Introductory Confession

Economists have held the “High Priest” position in society since at least the middle of the 20th century. Arguably, this is warranted because in religious traditions priests act as intermediaries between adherents and their deity. In the Western world, domination of the Judeo-Christian-Islamic traditions is accompanied by a deity who is purported to reflect the nature of the most powerful of enterprises: A monopoly. In the Old Testament, God, Yahweh, Jehovah, Elohim, is reported to demand that “no other God should come before Him.” Similarly, Muslims’ Holy Qur’an emphasizes the preeminence of Allah.
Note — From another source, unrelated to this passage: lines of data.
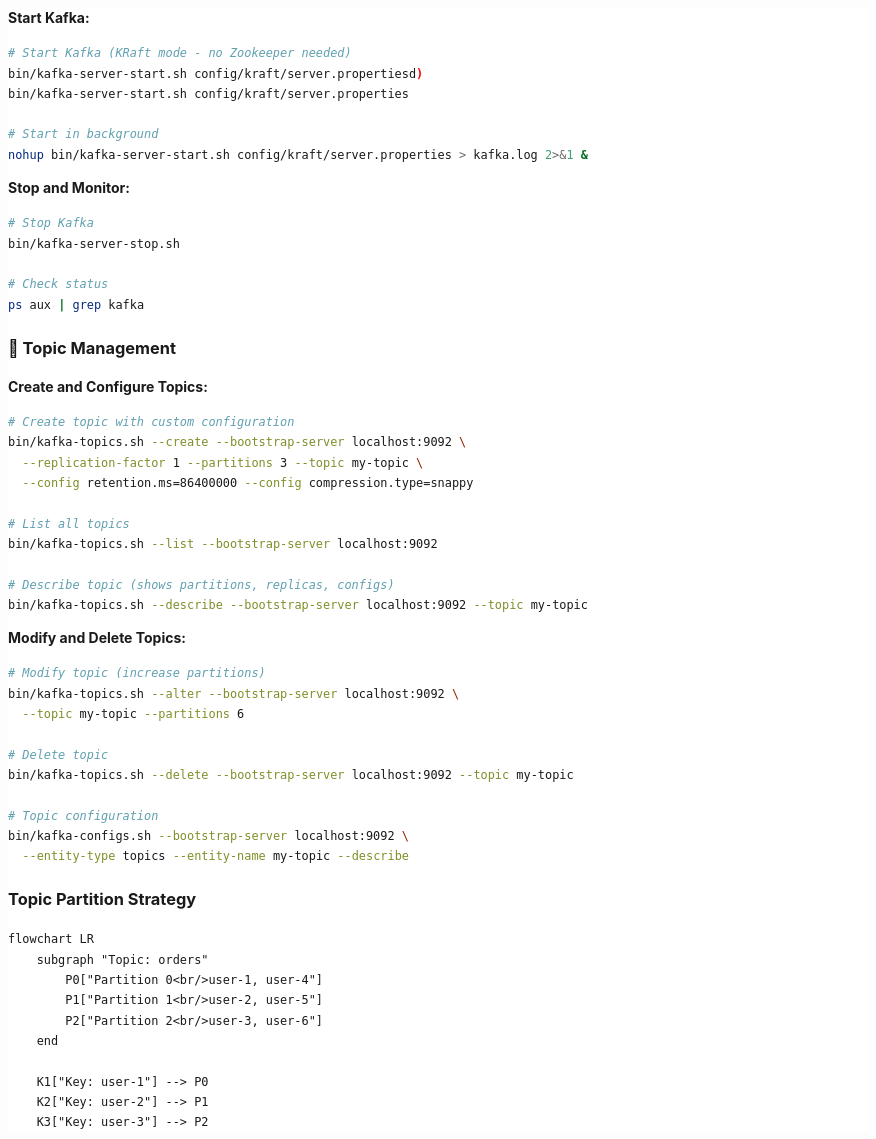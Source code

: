 **Start Kafka:**

```bash
# Start Kafka (KRaft mode - no Zookeeper needed)
bin/kafka-server-start.sh config/kraft/server.propertiesd)
bin/kafka-server-start.sh config/kraft/server.properties

# Start in background
nohup bin/kafka-server-start.sh config/kraft/server.properties > kafka.log 2>&1 &
```

**Stop and Monitor:**

```bash
# Stop Kafka
bin/kafka-server-stop.sh

# Check status
ps aux | grep kafka
```

### 📝 Topic Management

**Create and Configure Topics:**

```bash
# Create topic with custom configuration
bin/kafka-topics.sh --create --bootstrap-server localhost:9092 \
  --replication-factor 1 --partitions 3 --topic my-topic \
  --config retention.ms=86400000 --config compression.type=snappy

# List all topics
bin/kafka-topics.sh --list --bootstrap-server localhost:9092

# Describe topic (shows partitions, replicas, configs)
bin/kafka-topics.sh --describe --bootstrap-server localhost:9092 --topic my-topic
```

**Modify and Delete Topics:**

```bash
# Modify topic (increase partitions)
bin/kafka-topics.sh --alter --bootstrap-server localhost:9092 \
  --topic my-topic --partitions 6

# Delete topic
bin/kafka-topics.sh --delete --bootstrap-server localhost:9092 --topic my-topic

# Topic configuration
bin/kafka-configs.sh --bootstrap-server localhost:9092 \
  --entity-type topics --entity-name my-topic --describe
```

### Topic Partition Strategy

```mermaid
flowchart LR
    subgraph "Topic: orders"
        P0["Partition 0<br/>user-1, user-4"]
        P1["Partition 1<br/>user-2, user-5"]
        P2["Partition 2<br/>user-3, user-6"]
    end

    K1["Key: user-1"] --> P0
    K2["Key: user-2"] --> P1
    K3["Key: user-3"] --> P2
```

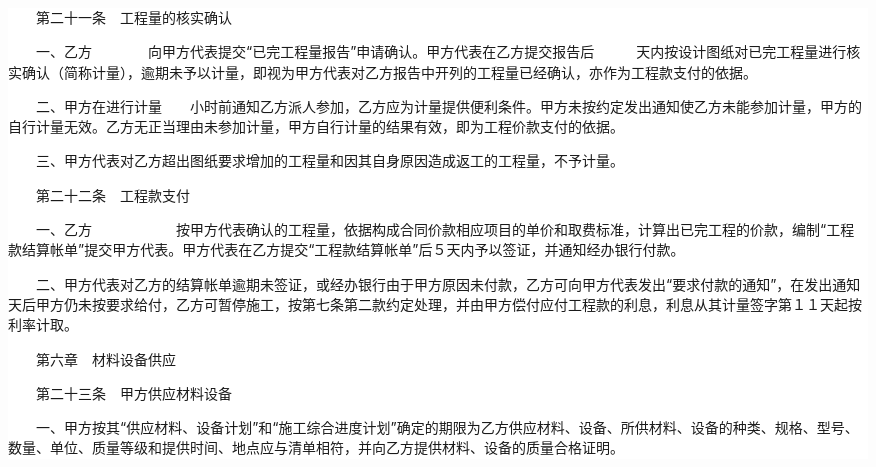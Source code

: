 

　　第二十一条　工程量的核实确认 







　　一、乙方　　　　向甲方代表提交“已完工程量报告”申请确认。甲方代表在乙方提交报告后　　　天内按设计图纸对已完工程量进行核实确认（简称计量），逾期未予以计量，即视为甲方代表对乙方报告中开列的工程量已经确认，亦作为工程款支付的依据。 







　　二、甲方在进行计量　　小时前通知乙方派人参加，乙方应为计量提供便利条件。甲方未按约定发出通知使乙方未能参加计量，甲方的自行计量无效。乙方无正当理由未参加计量，甲方自行计量的结果有效，即为工程价款支付的依据。 







　　三、甲方代表对乙方超出图纸要求增加的工程量和因其自身原因造成返工的工程量，不予计量。 







　　第二十二条　工程款支付 







　　一、乙方　　　　　　按甲方代表确认的工程量，依据构成合同价款相应项目的单价和取费标准，计算出已完工程的价款，编制“工程款结算帐单”提交甲方代表。甲方代表在乙方提交“工程款结算帐单”后５天内予以签证，并通知经办银行付款。 







　　二、甲方代表对乙方的结算帐单逾期未签证，或经办银行由于甲方原因未付款，乙方可向甲方代表发出“要求付款的通知”，在发出通知　　天后甲方仍未按要求给付，乙方可暂停施工，按第七条第二款约定处理，并由甲方偿付应付工程款的利息，利息从其计量签字第１１天起按　　利率计取。 







　　第六章　材料设备供应 







　　第二十三条　甲方供应材料设备 







　　一、甲方按其“供应材料、设备计划”和“施工综合进度计划”确定的期限为乙方供应材料、设备、所供材料、设备的种类、规格、型号、数量、单位、质量等级和提供时间、地点应与清单相符，并向乙方提供材料、设备的质量合格证明。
And so it is that economists subsequently evolved life’s economic games for which they established the nomenclature, rules, convention, state of play, and other aspects of how we expend the rarest of commodities known to humans—our time. Almost all who enjoy the opportunity and benefits of living in our known world prefer more, rather than less, time breathing, being alive, and being this realm.

As time passed, society became increasingly complex. And without regard for the rationale for establishing hierarchies of various kinds, economists have: Restricted their membership; held close to their vest the underlying structure of their trade; and obscured the fundamental realities of life’s economic games by building around them walls of: Principles, definitions, rules, axioms, properties, corollaries, assumptions, lemmas, propositions, theorems, hypotheses, and high-powered statistics that require analyses that only economists can supply.

But for the initiated, it is transparent that the dismal science is just that. It is a sad state of affairs because the game of life in its truest and fairest forms is quite simple. This realization can cause a deep sense of sadness.

This Analysis Brief builds on the foregoing points to reveal that economists always have their toolkit available to employ to potentially advantage highest bidder and to guarantee maintenance of the status quo with economists retaining their roles as “High Priests.” Self-preservation serves as a first order consideration as a law of nature within life’s game.

All the foregoing is motivated by the fact that, while income tax filing season has concluded, the property tax season is upon us. Property taxes serve as a very valuable source of revenue for local governments—accounting for over 70 percent of all taxes collected by local governments in the US in 2022.(i) We will examine selected aspects of a basic property tax regime to reveal that, although economists have many tools to design a fair and equitable property tax system, the current game is purposefully designed to extend advantage to the propertied—the wealthy. It will be a parsimonious analysis, and we ensure its simplicity for easy comprehension of the nature of this unfair game that defies logical reasoning given economists’ adherence to other fundamental principles in related games.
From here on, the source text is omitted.